Indennità arretrate, accuse al Comune di Alba
I sindacati protestano perché non sono state pagate quelle del 2014 e abbandonano le trattative
ALBA ADRIATICA. Rivoluzione tra i capisettore e dibattiti politici su nuove assunzioni, ma poi il Comune di Alba Adriatica non paga tutto lo stipendio a tutti i suoi dipendenti. E’ questa l’accusa mossa dalla Cgil : secondo quanto riferito dal sindacato, infatti, l’amministrazione comunale albense sarebbe in ritardo con i pagamenti del salario accessorio del 2014, quindi indennità, straordinari e altre voci che concorrono a rimpinguare la busta paga.

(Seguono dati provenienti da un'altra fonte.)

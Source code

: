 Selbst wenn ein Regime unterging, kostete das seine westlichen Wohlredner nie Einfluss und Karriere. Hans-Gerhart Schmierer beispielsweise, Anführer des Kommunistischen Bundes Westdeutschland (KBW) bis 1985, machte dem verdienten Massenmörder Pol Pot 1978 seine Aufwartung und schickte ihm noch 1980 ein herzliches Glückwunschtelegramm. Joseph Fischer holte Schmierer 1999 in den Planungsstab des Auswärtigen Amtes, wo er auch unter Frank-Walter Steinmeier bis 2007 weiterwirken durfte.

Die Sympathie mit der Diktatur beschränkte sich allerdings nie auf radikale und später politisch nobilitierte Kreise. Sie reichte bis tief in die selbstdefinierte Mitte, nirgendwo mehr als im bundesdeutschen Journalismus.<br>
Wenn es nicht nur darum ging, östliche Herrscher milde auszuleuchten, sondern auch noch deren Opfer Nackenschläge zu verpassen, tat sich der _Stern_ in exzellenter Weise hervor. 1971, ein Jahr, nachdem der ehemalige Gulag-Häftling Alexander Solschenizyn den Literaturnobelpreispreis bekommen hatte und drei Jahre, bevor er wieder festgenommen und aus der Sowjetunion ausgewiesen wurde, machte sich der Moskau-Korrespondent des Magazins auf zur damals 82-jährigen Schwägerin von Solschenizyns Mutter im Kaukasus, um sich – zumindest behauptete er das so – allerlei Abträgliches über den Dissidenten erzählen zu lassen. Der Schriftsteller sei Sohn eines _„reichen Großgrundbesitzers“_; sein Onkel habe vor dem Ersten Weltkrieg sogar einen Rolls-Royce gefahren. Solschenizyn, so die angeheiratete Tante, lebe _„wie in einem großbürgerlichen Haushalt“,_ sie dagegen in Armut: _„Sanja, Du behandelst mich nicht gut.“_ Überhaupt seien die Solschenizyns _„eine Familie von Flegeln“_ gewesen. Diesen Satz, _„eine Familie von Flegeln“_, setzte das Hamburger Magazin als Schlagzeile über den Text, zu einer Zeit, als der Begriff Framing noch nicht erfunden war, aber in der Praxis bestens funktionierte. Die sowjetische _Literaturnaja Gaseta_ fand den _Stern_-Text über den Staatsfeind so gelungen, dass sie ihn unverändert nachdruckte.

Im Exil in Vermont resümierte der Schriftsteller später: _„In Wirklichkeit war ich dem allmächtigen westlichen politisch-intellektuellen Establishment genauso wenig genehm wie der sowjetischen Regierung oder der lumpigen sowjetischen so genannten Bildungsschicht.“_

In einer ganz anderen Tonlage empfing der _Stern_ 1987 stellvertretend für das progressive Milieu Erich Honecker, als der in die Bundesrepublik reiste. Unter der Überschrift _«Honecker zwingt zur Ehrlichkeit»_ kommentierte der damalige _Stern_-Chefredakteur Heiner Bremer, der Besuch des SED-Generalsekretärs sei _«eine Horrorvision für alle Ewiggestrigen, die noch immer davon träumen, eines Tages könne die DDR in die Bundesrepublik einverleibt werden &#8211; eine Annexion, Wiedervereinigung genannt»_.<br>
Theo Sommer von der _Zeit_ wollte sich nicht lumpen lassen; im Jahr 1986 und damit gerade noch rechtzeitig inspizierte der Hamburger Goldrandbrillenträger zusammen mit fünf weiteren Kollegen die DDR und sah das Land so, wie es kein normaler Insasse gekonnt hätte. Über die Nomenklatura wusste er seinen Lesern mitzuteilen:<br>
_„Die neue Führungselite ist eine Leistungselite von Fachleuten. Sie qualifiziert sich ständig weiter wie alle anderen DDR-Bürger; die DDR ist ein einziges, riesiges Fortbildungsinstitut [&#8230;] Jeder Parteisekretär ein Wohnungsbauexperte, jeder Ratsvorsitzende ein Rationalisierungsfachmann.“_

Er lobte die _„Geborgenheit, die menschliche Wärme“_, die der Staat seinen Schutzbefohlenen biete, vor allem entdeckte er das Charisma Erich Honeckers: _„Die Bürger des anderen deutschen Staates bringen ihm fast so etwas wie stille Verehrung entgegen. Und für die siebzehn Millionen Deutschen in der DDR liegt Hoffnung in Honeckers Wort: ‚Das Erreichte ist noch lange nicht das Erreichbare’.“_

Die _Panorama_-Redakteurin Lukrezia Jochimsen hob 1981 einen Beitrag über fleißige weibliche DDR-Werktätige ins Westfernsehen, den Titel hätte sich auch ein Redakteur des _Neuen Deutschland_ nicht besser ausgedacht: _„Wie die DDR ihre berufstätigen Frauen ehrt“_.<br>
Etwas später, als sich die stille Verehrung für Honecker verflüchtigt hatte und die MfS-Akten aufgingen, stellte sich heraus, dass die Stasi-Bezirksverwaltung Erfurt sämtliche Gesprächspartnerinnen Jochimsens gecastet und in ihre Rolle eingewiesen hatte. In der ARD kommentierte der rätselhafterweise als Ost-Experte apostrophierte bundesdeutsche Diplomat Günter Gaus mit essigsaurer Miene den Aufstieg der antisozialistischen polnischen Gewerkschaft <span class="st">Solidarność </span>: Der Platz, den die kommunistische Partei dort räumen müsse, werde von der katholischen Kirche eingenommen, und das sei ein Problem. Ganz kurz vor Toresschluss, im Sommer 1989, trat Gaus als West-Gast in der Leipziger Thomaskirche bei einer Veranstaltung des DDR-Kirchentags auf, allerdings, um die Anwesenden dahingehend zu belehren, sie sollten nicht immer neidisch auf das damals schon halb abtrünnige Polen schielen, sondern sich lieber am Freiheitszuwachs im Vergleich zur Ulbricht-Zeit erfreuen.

Questo ha fatto scoppiare la lite con tutte le parti sindacali, che hanno abbandonato nei giorni scorsi il tavolo delle trattative finalizzate al recupero degli arretrati. Giuseppe Cirillo della funzione pubblica Cgil di Teramo, ha scritto con una nota polemica al sindaco Tonia Piccioni e al vicesindaco Massimo Tarquini, che è anche assessore al personale, per chiedere risposte. «Il problema del pagamento del salario accessorio in codesto Comune», scrive il sindacalista, «si trascina ormai da diversi anni e nonostante i solleciti si continua sulla stessa strada. Si ritiene inaudito che gli operai, chiamati a fronteggiare, alle 4 di mattina, situazioni di emergenza, vedi alluvione ed altro, abbiano dovuto aspettare anni per essere pagati e nemmeno in maniera completa. Questo avviene anche per tutti gli altri dipendenti che devono attendere, anni e mesi per vedersi liquidate le spettanze del salario accessorio. Tale ritardo è davvero inaccettabile e ci si chiede perché il sindaco e l’assessore al personale non si adoperino per rimuovere le cause di questa insostenibile situazione, mettendo in campo tutti i provvedimenti necessari».
«Perché non viene affrontato il problema, come più volte sollecitato?», continua il rappresentante della Cgil. «Forse perché la questione non riguarda proprio tutto il personale. Alcuni infatti continuano a percepire mensilmente le dovute indennità a prescindere. Come si pretende quindi, in una tale situazione, di chiedere la disponibilità dei lavoratori se poi al momento di dare il giusto riconoscimenti gli stessi vengono ignorati. Per sollecitare l’amministrazione comunale a risolvere il problema, nell’ultima riunione, tutte le parti sindacali hanno deciso di non sedersi più al tavolo delle trattative fino a quando non si provvederà alla liquidazione dell’accessorio 2014 nonché alla ripartizione del 2015. Aspettiamo una risposta concreta».